Building for Snap Spectacles | RBKAVIN. Immersive Studio

The hardware is real now

I want to start there, because the conversation about smart glasses has been dominated by prototypes and promises for long enough that scepticism has become the default. Snap Spectacles Gen 5 is not a concept. It is a shipping developer platform with a 46-degree stereo colour display, 6DoF world tracking, hand tracking, voice input, and on-device processing. When you put them on and hold your hand up, the system tracks your finger joints in real time. When you look at a flat surface, the plane detection finds it. The display is bright enough to read in indoor lighting. You do not have to apologise for it in a demo.

That matters as a starting point, because the design and development decisions you make are different when the hardware can actually do what you need. Constraints still exist. The battery runs for around 45 minutes. Text legibility gets harder toward the edges of the FOV. Plane detection is not perfect. But these are engineering constraints to design around, not hardware limitations that make the whole category feel pre-release. The platform is ready to build for in a way that it was not 18 months ago.

I built noodle on Spectacles at MIT Reality Hack 2026 with my team. It is a spatial AI workbench: a node-based system where you connect AI tools, data flows, and generative outputs as physical nodes floating in the space around you. Think of a visual programming environment, but instead of looking at it on a flat screen, you walk through it. The rest of this article is what building that taught me about the platform, starting with what I got wrong.

The first 48 hours: everything you think you know is wrong

I have been building AR experiences for several years. Lens effects for Snapchat, WebAR activations, phone-based AR for brand campaigns. I went into the Spectacles build thinking the translation would be incremental. Same tools, different output.

It is not incremental. The disorientation in those first 48 hours is the lesson itself.

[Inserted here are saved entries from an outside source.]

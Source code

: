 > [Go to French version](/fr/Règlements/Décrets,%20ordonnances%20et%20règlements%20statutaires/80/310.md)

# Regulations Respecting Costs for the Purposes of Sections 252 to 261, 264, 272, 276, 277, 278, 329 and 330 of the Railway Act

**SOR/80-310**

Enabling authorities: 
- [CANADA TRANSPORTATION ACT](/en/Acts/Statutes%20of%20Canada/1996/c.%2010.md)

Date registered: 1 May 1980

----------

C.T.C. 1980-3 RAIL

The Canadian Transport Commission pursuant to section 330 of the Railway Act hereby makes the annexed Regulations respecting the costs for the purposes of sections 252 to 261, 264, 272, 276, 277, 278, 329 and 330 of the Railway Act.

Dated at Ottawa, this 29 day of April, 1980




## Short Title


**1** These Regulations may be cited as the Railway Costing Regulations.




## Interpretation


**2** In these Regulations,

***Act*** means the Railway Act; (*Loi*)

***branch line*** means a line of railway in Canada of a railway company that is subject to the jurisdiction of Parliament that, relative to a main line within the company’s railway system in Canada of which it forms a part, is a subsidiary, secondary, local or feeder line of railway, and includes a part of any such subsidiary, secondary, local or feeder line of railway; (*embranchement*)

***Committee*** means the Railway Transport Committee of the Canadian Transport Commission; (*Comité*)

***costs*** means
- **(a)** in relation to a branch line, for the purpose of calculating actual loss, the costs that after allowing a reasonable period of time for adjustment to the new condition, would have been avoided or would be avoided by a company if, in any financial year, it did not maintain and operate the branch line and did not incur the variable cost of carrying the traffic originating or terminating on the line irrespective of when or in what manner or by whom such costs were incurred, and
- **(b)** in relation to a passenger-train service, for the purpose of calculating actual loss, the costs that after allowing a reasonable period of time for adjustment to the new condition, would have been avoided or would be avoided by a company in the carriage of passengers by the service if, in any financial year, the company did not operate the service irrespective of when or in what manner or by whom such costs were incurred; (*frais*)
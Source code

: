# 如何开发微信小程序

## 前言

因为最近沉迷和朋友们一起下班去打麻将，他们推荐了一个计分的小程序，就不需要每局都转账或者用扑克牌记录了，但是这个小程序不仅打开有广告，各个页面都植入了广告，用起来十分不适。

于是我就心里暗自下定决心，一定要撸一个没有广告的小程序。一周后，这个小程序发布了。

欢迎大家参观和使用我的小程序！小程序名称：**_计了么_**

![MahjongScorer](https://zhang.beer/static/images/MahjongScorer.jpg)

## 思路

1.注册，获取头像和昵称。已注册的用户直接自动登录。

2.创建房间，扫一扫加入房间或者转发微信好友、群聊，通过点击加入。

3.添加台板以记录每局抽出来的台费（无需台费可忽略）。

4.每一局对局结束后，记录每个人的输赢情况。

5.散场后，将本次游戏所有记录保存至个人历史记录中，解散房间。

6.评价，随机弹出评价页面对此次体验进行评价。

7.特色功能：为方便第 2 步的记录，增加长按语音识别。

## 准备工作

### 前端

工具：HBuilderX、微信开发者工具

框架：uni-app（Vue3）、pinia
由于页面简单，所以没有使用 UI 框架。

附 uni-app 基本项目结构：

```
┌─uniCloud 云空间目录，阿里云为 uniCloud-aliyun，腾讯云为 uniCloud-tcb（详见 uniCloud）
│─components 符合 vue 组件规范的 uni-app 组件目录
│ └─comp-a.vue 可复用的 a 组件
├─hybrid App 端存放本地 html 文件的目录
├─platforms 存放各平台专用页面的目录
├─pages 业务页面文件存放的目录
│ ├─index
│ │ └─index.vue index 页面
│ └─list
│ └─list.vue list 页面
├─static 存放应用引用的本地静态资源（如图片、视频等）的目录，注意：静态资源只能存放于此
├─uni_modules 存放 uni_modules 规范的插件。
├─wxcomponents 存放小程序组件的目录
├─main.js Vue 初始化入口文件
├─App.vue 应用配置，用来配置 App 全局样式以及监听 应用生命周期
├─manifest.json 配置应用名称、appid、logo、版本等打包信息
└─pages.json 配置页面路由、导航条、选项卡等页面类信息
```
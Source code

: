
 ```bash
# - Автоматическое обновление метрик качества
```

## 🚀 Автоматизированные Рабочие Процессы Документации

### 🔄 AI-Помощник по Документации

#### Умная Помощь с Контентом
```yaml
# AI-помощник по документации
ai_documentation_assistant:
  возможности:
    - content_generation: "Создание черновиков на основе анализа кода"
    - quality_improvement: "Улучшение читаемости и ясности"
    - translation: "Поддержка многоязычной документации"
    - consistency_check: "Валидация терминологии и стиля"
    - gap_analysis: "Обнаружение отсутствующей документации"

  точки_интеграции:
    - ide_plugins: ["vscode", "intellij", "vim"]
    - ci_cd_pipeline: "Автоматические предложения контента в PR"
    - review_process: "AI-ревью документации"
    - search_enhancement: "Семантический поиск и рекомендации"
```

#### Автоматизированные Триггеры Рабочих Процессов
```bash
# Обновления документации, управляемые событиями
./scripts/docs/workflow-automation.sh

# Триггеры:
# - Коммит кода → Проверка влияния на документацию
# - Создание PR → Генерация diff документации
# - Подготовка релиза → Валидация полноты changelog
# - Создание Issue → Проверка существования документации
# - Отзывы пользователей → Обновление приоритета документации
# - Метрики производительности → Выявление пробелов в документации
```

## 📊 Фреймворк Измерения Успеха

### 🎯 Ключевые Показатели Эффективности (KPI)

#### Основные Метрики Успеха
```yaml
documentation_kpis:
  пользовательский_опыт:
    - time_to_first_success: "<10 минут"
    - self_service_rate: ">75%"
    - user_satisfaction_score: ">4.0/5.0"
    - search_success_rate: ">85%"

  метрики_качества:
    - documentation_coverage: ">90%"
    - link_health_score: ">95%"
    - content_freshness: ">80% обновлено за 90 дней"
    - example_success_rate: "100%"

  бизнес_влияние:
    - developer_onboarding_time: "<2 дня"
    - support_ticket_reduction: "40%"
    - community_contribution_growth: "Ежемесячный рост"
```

You reach for screen-space coordinates

The first thing I tried to build was a simple onboarding label. Something to tell the user what to do when they first put the glasses on. I positioned it the way I would position text in a phone AR experience: anchored to the camera, sitting in the upper third of the frame, sized to fill a comfortable portion of the screen.

Put the glasses on. Look straight ahead. Fine. Look slightly left. The label follows my head like a sticker on the inside of the lens. Look right. Same. The text is always in front of me no matter where I look, which means it is always interrupting whatever I am trying to look at. It is screen-space thinking applied to a world-space display, and it immediately feels wrong.

There is no bezel on Spectacles. There is no fixed frame of reference that stays constant the way a phone screen does. The user can look in any direction. Content that follows the camera feels like something stuck to your face, not something that exists in the world. That distinction sounds obvious written down. It took wearing it for about 90 seconds to fully understand why it matters.

You think in pixels

The second thing I got wrong: sizing everything in pixels relative to the screen dimensions, then wondering why the result felt cramped. The right mental model for Spectacles layout is angular size, not pixel count. How many degrees does this element subtend from the viewer's perspective? Is it in the comfortable 20-25 degree reading zone, or is it drifting toward the periphery? Does it visually fill the space in a way that respects the real-world objects behind it, or is it competing with a table or a wall for visual priority?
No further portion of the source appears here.